The unit expresses a change in value (e.g., +1 dB or −1 dB) or an absolute value. The numeric value of the latter case indicates the ratio of a value to a set reference value; when utilized in such a way, they use letter codes to suffix the unit symbol; this way, the reference value is indicated. For example, experts use a common suffix "V" for the reference value of 1 volt (e.g., "20 dBV"). Two primary types of scaling of the decibel are usually in use.

It is expressed as ten times the logarithm in base 10 when expressing a power ratio. A change in power by a point of 10 is related to a 10 dB change in level. A difference in amplitude by a factor of 10 relates to a 20 dB change in level when expressing root-power quantities. The same value alters the corresponding power and root-power levels in linear systems, where there is proportionality in power to the square of the amplitude.

## Example of Decibel

For instance, there are two loudspeakers, the first playing a sound with power P1, and the second playing a louder version of the exact sound with power P2, but everything else (how far away, frequency) kept the equality. Using the decibel unit, the distinction in sound level between both speakers is 10 log (P2/P1) dB; that is, the log is to base 10. If the second creates two times as much power as the first, the contrast in dB will be 10 log (P2/P1) = 10 log 2 = 3 dB (approximation).
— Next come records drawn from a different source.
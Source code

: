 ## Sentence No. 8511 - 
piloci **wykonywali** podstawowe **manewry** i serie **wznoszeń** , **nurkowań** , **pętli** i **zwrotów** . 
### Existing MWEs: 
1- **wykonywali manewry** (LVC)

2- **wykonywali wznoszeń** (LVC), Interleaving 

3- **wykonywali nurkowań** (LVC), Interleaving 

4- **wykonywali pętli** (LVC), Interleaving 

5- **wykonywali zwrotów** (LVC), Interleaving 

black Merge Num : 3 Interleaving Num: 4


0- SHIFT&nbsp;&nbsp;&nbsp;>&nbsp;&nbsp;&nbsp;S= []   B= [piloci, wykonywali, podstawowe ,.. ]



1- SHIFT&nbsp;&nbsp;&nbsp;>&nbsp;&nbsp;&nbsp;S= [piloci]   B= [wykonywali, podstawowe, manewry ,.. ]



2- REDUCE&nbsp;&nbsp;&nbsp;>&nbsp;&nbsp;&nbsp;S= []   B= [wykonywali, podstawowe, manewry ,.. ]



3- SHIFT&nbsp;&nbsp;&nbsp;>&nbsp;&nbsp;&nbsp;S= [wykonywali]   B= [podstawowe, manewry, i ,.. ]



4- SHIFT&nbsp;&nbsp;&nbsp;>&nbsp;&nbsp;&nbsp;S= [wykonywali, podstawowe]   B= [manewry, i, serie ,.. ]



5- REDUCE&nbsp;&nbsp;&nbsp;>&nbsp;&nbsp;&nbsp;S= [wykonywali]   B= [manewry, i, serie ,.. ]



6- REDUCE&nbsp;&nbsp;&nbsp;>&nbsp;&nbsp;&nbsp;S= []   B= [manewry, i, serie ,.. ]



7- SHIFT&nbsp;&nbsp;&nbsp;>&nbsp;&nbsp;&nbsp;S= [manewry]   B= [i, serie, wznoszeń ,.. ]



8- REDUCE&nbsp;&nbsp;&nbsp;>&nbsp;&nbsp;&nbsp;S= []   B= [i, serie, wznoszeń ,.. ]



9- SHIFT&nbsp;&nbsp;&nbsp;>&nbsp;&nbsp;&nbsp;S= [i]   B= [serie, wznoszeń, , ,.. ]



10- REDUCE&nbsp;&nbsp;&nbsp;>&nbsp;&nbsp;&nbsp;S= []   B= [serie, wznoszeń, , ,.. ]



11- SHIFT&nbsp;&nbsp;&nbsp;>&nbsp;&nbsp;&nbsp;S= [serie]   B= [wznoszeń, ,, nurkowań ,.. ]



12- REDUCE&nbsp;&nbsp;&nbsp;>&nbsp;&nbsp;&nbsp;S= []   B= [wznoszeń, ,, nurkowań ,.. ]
With this show on the graph, plot 10 log (P2/P1) against P2/P1. Following the example, if the second had 10 times the first power, the contrast in dB would be 10 log (P2/P1) = 10 log 10 = 10 dB. However, note that the decibel describes a ratio—the power radiated by either speaker isn't said, only the power ratio.

## Significance of Decibel

The decibel (dB) is a unit of logarithm generally used to estimate sound level. It is also commonly used in electronics, signals, and communication. The dB is a logarithmic way of expressing a ratio. Power, sound pressure, voltage or intensity, or many other things may be the ratio. The decibel is useful in the following fields: telephony, perception, acoustics, electronics, optics, and video and digital imaging.

## History of Decibel

The description of the decibel started in the calculation of transmission loss and power. The experts did so in the telephone of the 20th century. They completed the description in the Bell System in the United States. In honor of Alexander Graham Bell, they named the bel; however, they seldom use the bel. Instead, the decibel is effective for a wide range of calculations in science and engineering, mainly in acoustics, electronics, and control theory. The gains of amplifiers, attenuation of signals, and signal-to-noise ratios in electronics, are usually expressed in decibels.